Digiwar - the Yeep-blog

January 28th, 2005

The threat of incompetence

I see it happen in the company I work for. The people who adminster certain machines or applications are simply incompetent for the task at hand. Which has its consequences. It’s just a sad fact that because of the economy we can’t afford to hire better people, so we have to make it work with the people that bother to respond to our job openings, which are less and less people every day. And training them is only part of the solution (although it would help a bit), they need experience as well. A Unix application administrator that doesn’t know more than the absolute basics of ps, ls and cp is a big no-no, but unfortunatly also the sad and harsh reality.

[Now playing: White Zombie - El Phantasmo And …]

January 22nd, 2005

Bush might be cool

Okay, I know this sounds just completelty wrong, but Bush, apparently, is Metal!

Maybe there is hope after all. Even Jesus is Metal these days :-)
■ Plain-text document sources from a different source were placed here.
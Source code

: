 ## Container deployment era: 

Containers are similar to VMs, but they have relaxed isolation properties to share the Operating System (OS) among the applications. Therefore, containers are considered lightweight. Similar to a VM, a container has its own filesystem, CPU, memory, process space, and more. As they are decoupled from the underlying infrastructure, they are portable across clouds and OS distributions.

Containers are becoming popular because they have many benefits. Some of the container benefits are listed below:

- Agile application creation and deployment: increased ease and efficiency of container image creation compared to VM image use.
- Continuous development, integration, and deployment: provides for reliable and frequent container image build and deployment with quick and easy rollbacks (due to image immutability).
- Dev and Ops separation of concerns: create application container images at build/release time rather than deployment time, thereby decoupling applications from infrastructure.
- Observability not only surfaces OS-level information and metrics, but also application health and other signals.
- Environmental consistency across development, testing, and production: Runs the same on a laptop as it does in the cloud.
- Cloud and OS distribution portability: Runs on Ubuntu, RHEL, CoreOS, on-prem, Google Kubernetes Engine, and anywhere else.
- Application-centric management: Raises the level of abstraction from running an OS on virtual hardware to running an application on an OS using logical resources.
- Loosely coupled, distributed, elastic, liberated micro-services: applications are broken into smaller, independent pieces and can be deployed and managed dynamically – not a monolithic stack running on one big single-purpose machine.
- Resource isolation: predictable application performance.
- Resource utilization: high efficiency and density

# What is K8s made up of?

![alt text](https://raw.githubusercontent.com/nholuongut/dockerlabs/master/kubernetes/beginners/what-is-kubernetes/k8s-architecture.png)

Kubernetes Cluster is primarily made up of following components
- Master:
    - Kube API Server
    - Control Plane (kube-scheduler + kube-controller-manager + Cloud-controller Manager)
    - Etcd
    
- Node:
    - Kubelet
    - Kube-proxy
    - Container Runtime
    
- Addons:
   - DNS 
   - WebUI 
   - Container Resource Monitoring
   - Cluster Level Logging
[Now playing: Strapping Young Lad - The filler - Swee…]

January 21st, 2005

Things learned this week

This week was a very tiresome week. Not because of all the work I did, but more because of the lack of sleep. For some reason I could not sleep for more then 5 hours at a time at night, so I was very tired through-out the week.
But, I did learn two very interesting things:

  1. When a file is added to a Visual Studio Project/Solution, make sure to specify “FileShare.Read” when opening it with a FileStream from inside that project. Otherwise you’ll get an “Access denied”-error. Which is very distracting, because I’d expect a “Sharing violation”-error, but maybe that’s just me.
  2. When making an MPS provider and you’re storing data in the ProviderHelper rollback store, use strings and ints! I made a really handy class to encapsulate the data for me, but then I got “No such interface supported” errors somewhere inside MPS (not even inside my provider!!). At first we thought it might me a bug in MPS, or maybe a configuration error on my dev machine, but then I wondered if the MPF maybe tries to serialize the object stored in a database or something and my class wasn’t serializable. So I just started storing the data as strings and it worked. I’m not sure if it was the serializable thing, because making my classes serializable would probably be more work them just reworking the data to be stores as strings. So, just use strings!



[Last played: - ]

January 12th, 2005

More fruit!!!

More fruit from my labor. Although this isn’t much fruit, it’s a little fruit, maybe even slighty weird fruit, but that’s just a cheesy movie reference.
The fruit in question is a small class that contains one static member to retrieve a string value from an XML file. The name of the XML file is based on the name of the assembly that called the function and it only looks for the file in the current working directory. In other words, it’s a assemblyname-based configuration file reader!
I made this, because I couldn’t get the (mandatory :-( ) ’standard’ configuration reader, that was provided by my teamleader, to work. I just used mine for the debug build and implemented theirs for the release build. Let them figure out wich goddamn filename to use for their fucking ’standard’ config file. Do I seem frustrated? Hell yes! I changed the source for this config reader to match my personal style, but for the project I had to make it conform to their ‘coding standards’. The difference is about half the lines of code. That’s 50% of the source that’s unnecessary crud. And they want it for ‘readability’. Yeah…right….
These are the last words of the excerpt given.